G. S. Georgiadis MD; M. K. Lazarides MD, A. Polychronidis MD, C. Simopoulos MD.
Surgical treatment of femoral artery infected false aneurysms in drug abusers
Article first published online: 11 NOV 2005
ANZ Journal of Surgery
Volume 75, Issue 11, pages 1005–1010, November 2005
How to Cite
Georgiadis, G. S., Lazarides, M. K., Polychronidis, A. and Simopoulos, C. (2005), Surgical treatment of femoral artery infected false aneurysms in drug abusers. ANZ Journal of Surgery, 75: 1005–1010. doi: 10.1111/j.1445-2197.2005.03578.x
- Issue published online: 11 NOV 2005
- Article first published online: 11 NOV 2005
- Accepted for publication 19 June 2005.
- drug abusers;
- infected false aneurysms
Background: Post-traumatic femoral artery infected false aneurysms (pfa-IFA) in drug abusers are very common in modern societies, but their surgical management remains controversial.
Methods: A review was undertaken of the English-language literature between 1967 and 2004 for relevant articles describing at least four cases of pfa-IFA in drug-addict populations. The available surgical treatment options are discussed.
Results: Recent surgical therapeutic reports favour aneurysm ligation and excision (Lig-Exc) and local debridement (Ld) with observation-selective (delayed) revascularization in cases where limb viability is threatened, or Lig-Exc and Ld alone without vascular reconstruction. The former method carries the risk of delayed decision on attempted extremity salvage (12.1% amputation rate), accepting early (13.5%) and late (7.5%) claudication rate, and although the latter method has much lower early and late amputation rates (5.7 and 6.3%, respectively), it results in a high percentage of claudication and disability (early, 54.4%; late, 44.3%). Immediate (routine) revascularization using either in situ or extra-anatomic bypass has also been associated with high complication rates.
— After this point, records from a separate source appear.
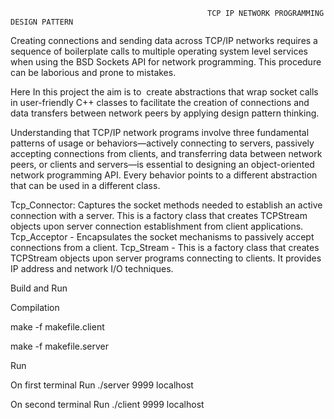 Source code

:                                         
                                                TCP IP NETWORK PROGRAMMING DESIGN PATTERN

Creating connections and sending data across TCP/IP networks requires a sequence of boilerplate calls to multiple operating system level services when using the BSD Sockets API for network programming. This procedure can be laborious and prone to mistakes.

Here In this project the aim is to  create abstractions that wrap socket calls in user-friendly C++ classes to facilitate the creation of connections and data transfers between network peers by applying design pattern thinking.

Understanding that TCP/IP network programs involve three fundamental patterns of usage or behaviors—actively connecting to servers, passively accepting connections from clients, and transferring data between network peers, 
or clients and servers—is essential to designing an object-oriented network programming API. Every behavior points to a different abstraction that can be used in a different class.

Tcp_Connector: Captures the socket methods needed to establish an active connection with a server. This is a factory class that creates TCPStream objects upon server connection establishment from client applications. 
Tcp_Acceptor - Encapsulates the socket mechanisms to passively accept connections from a client. 
Tcp_Stream - This is a factory class that creates TCPStream objects upon server programs connecting to clients. It provides IP address and network I/O techniques.

Build and Run 

Compilation 

make -f makefile.client

make -f makefile.server

Run 

On first terminal Run ./server 9999 localhost

On second terminal Run ./client 9999 localhost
Even when it occurs through non-infected tissue planes, the risk of graft infection (early, 21.1%; late, 32.4%) is of great concern, and the possibility of sepsis (together with anastomotic dehiscence (14%) and even amputation) is high (early, 9.8%; late, 11.3%). Reversing the order of revascularization produces zero early complication rates, but long-term follow up reveals that 5.5% of patients have graft infection and 5.5% have had amputation. The follow up rates reported in the literature are poor (only 31.7% completed), and are also sometimes inaccurate.
Conclusions: No surgical treatment for pfa-IFA has been proved to be safe in terms of the overall surgical complications. Longer follow-up periods are needed to provide accurate results.